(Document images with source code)
>>

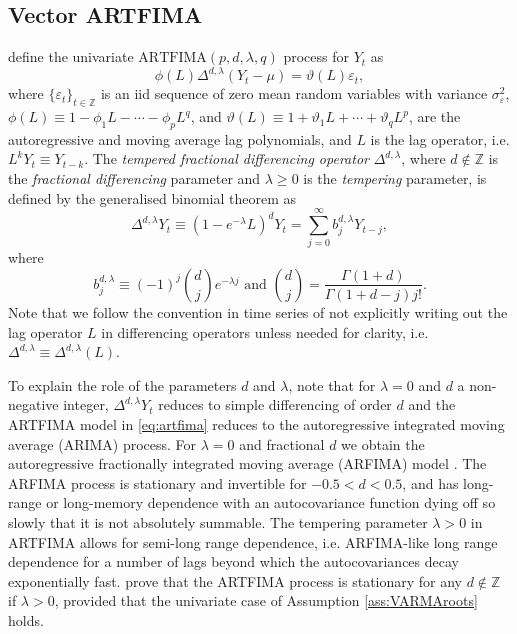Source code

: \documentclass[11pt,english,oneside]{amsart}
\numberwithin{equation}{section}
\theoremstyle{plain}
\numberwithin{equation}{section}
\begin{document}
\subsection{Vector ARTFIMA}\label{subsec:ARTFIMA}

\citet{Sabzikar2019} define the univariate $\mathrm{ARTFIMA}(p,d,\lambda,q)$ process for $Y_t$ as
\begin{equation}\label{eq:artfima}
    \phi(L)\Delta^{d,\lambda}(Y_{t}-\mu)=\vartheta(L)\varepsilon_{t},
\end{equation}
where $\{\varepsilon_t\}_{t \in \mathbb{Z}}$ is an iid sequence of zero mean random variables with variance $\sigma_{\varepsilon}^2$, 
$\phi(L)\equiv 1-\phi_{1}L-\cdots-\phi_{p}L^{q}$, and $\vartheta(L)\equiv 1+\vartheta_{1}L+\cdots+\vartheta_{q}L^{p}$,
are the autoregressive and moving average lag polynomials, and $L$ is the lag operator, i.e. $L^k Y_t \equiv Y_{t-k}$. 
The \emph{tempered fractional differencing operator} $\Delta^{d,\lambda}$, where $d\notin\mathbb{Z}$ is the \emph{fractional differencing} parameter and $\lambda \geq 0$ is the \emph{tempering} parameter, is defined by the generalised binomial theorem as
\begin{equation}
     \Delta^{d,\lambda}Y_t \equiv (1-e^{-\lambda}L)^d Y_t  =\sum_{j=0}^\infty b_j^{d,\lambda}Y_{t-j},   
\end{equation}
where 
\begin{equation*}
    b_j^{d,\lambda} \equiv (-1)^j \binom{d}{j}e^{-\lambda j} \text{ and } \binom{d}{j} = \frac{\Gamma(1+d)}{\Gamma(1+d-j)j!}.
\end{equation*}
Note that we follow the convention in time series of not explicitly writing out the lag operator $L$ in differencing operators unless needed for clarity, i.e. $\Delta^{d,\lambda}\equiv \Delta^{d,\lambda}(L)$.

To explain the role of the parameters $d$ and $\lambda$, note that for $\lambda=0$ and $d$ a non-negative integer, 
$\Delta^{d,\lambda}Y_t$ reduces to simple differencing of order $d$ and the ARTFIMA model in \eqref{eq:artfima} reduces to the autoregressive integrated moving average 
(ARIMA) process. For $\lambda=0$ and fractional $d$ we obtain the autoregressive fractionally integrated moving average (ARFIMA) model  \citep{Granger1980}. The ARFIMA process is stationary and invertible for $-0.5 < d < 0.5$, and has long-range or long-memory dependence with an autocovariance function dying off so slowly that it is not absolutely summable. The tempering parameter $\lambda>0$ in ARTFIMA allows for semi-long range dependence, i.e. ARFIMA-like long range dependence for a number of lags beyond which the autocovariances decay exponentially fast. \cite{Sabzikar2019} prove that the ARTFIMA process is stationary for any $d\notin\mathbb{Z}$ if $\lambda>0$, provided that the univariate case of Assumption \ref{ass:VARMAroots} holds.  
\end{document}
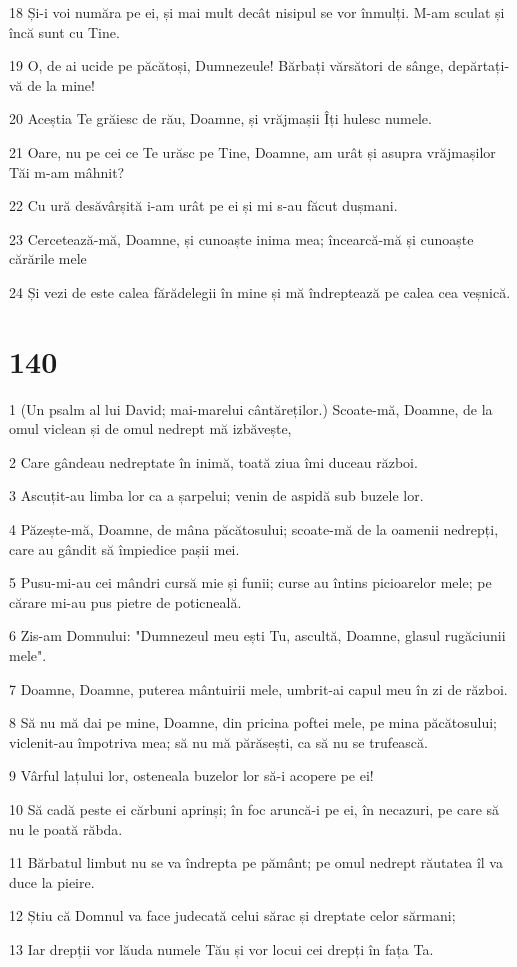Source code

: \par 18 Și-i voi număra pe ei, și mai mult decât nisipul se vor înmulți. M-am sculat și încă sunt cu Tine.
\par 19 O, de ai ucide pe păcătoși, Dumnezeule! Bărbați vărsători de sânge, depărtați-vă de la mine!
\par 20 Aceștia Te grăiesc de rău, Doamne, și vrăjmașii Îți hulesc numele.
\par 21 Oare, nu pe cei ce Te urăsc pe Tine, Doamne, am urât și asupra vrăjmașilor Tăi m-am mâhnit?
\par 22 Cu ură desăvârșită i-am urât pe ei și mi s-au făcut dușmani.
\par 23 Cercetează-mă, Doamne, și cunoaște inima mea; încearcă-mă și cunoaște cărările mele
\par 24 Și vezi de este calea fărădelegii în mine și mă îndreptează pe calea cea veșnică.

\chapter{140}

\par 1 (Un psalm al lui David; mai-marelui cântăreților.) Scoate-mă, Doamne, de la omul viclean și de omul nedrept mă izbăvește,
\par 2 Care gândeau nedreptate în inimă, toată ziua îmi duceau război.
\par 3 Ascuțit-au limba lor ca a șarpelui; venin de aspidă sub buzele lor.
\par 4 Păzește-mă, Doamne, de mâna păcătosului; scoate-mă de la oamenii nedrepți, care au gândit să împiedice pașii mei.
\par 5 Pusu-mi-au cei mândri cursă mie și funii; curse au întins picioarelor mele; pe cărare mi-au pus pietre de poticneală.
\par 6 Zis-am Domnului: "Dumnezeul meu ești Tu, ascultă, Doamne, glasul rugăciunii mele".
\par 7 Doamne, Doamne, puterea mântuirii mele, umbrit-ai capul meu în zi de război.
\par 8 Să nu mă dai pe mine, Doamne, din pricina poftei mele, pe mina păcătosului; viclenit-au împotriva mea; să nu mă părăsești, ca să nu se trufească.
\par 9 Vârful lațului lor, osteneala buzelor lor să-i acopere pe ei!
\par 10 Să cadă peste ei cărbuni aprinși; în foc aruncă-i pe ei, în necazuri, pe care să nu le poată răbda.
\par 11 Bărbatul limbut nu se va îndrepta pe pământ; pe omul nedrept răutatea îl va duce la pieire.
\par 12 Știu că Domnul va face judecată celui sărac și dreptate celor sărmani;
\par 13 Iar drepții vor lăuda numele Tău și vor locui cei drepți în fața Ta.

<<

Task objective
Your answer must be an exact transcription of the lines from the one containing "sunt cu Tine." through the last line of the records above, and nothing else.

Solution to the problem
: \par 18 Și-i voi număra pe ei, și mai mult decât nisipul se vor înmulți. M-am sculat și încă sunt cu Tine.
\par 19 O, de ai ucide pe păcătoși, Dumnezeule! Bărbați vărsători de sânge, depărtați-vă de la mine!
\par 20 Aceștia Te grăiesc de rău, Doamne, și vrăjmașii Îți hulesc numele.
\par 21 Oare, nu pe cei ce Te urăsc pe Tine, Doamne, am urât și asupra vrăjmașilor Tăi m-am mâhnit?
\par 22 Cu ură desăvârșită i-am urât pe ei și mi s-au făcut dușmani.
\par 23 Cercetează-mă, Doamne, și cunoaște inima mea; încearcă-mă și cunoaște cărările mele
\par 24 Și vezi de este calea fărădelegii în mine și mă îndreptează pe calea cea veșnică.

\chapter{140}

\par 1 (Un psalm al lui David; mai-marelui cântăreților.) Scoate-mă, Doamne, de la omul viclean și de omul nedrept mă izbăvește,
\par 2 Care gândeau nedreptate în inimă, toată ziua îmi duceau război.
\par 3 Ascuțit-au limba lor ca a șarpelui; venin de aspidă sub buzele lor.
\par 4 Păzește-mă, Doamne, de mâna păcătosului; scoate-mă de la oamenii nedrepți, care au gândit să împiedice pașii mei.
\par 5 Pusu-mi-au cei mândri cursă mie și funii; curse au întins picioarelor mele; pe cărare mi-au pus pietre de poticneală.
\par 6 Zis-am Domnului: "Dumnezeul meu ești Tu, ascultă, Doamne, glasul rugăciunii mele".
\par 7 Doamne, Doamne, puterea mântuirii mele, umbrit-ai capul meu în zi de război.
\par 8 Să nu mă dai pe mine, Doamne, din pricina poftei mele, pe mina păcătosului; viclenit-au împotriva mea; să nu mă părăsești, ca să nu se trufească.
\par 9 Vârful lațului lor, osteneala buzelor lor să-i acopere pe ei!
\par 10 Să cadă peste ei cărbuni aprinși; în foc aruncă-i pe ei, în necazuri, pe care să nu le poată răbda.
\par 11 Bărbatul limbut nu se va îndrepta pe pământ; pe omul nedrept răutatea îl va duce la pieire.
\par 12 Știu că Domnul va face judecată celui sărac și dreptate celor sărmani;
\par 13 Iar drepții vor lăuda numele Tău și vor locui cei drepți în fața Ta.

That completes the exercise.